## Supplied material
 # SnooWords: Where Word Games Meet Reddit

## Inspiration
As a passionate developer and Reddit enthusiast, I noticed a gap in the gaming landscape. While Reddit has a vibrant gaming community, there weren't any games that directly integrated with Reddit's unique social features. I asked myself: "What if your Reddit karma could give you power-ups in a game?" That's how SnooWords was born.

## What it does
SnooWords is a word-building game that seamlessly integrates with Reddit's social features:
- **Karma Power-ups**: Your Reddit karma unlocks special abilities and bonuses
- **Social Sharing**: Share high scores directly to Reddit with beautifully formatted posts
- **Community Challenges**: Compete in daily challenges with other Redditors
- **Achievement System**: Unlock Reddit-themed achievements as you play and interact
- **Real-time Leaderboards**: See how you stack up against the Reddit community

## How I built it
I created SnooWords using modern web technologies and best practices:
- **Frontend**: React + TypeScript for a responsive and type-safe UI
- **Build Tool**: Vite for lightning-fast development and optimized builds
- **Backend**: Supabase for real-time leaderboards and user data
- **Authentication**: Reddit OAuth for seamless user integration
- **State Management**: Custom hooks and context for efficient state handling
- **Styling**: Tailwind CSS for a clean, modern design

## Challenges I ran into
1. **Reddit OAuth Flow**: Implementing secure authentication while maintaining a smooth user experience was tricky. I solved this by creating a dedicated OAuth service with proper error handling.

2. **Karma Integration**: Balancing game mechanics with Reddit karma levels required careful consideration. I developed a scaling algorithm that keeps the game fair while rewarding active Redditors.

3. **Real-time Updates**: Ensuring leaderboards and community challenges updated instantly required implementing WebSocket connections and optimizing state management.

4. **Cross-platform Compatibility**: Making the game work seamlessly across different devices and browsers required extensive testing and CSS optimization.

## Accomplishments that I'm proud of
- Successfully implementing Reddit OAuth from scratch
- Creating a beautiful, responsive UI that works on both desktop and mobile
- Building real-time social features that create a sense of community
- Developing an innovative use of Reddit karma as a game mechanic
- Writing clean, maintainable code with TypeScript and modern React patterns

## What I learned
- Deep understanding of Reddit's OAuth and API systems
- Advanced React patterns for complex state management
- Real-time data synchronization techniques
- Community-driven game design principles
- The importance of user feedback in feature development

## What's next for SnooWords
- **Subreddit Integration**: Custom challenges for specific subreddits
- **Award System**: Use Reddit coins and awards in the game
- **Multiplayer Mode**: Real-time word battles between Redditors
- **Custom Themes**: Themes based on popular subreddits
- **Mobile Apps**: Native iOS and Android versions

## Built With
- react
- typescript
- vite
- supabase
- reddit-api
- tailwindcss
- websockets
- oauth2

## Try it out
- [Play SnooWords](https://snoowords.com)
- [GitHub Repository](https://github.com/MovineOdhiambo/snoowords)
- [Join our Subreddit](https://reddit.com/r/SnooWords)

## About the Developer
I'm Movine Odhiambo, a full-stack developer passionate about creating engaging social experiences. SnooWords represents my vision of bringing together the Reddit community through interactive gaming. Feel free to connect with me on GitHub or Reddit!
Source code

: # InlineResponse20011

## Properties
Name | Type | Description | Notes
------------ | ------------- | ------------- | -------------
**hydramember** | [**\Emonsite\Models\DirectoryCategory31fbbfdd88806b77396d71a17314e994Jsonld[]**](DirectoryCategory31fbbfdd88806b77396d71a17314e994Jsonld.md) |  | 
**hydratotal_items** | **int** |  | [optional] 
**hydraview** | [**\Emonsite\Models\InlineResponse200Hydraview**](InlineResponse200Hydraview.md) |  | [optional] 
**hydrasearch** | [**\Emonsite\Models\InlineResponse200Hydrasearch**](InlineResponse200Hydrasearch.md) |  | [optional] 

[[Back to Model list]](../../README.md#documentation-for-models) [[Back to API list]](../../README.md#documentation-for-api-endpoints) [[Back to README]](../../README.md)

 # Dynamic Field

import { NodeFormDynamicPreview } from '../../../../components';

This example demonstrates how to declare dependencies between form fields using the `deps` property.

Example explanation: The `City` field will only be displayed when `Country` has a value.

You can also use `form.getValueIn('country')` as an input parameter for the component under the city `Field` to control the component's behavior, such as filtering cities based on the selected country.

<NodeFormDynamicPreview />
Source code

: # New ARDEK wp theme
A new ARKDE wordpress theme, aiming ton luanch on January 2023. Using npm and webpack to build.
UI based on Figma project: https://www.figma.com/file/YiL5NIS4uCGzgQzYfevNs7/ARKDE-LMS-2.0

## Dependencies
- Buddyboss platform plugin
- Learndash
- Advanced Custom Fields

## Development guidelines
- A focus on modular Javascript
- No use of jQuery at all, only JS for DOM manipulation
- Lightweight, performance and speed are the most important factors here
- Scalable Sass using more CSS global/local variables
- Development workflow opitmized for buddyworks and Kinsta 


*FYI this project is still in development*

## Exercise instructions
The reply should consist solely of the lines above from the one that has "- **State Management**: Custom" through the one that has "- Writing clean, maintainable", reproduced exactly.

## Output below
- **State Management**: Custom hooks and context for efficient state handling
- **Styling**: Tailwind CSS for a clean, modern design

## Challenges I ran into
1. **Reddit OAuth Flow**: Implementing secure authentication while maintaining a smooth user experience was tricky. I solved this by creating a dedicated OAuth service with proper error handling.

2. **Karma Integration**: Balancing game mechanics with Reddit karma levels required careful consideration. I developed a scaling algorithm that keeps the game fair while rewarding active Redditors.

3. **Real-time Updates**: Ensuring leaderboards and community challenges updated instantly required implementing WebSocket connections and optimizing state management.

4. **Cross-platform Compatibility**: Making the game work seamlessly across different devices and browsers required extensive testing and CSS optimization.

## Accomplishments that I'm proud of
- Successfully implementing Reddit OAuth from scratch
- Creating a beautiful, responsive UI that works on both desktop and mobile
- Building real-time social features that create a sense of community
- Developing an innovative use of Reddit karma as a game mechanic
- Writing clean, maintainable code with TypeScript and modern React patterns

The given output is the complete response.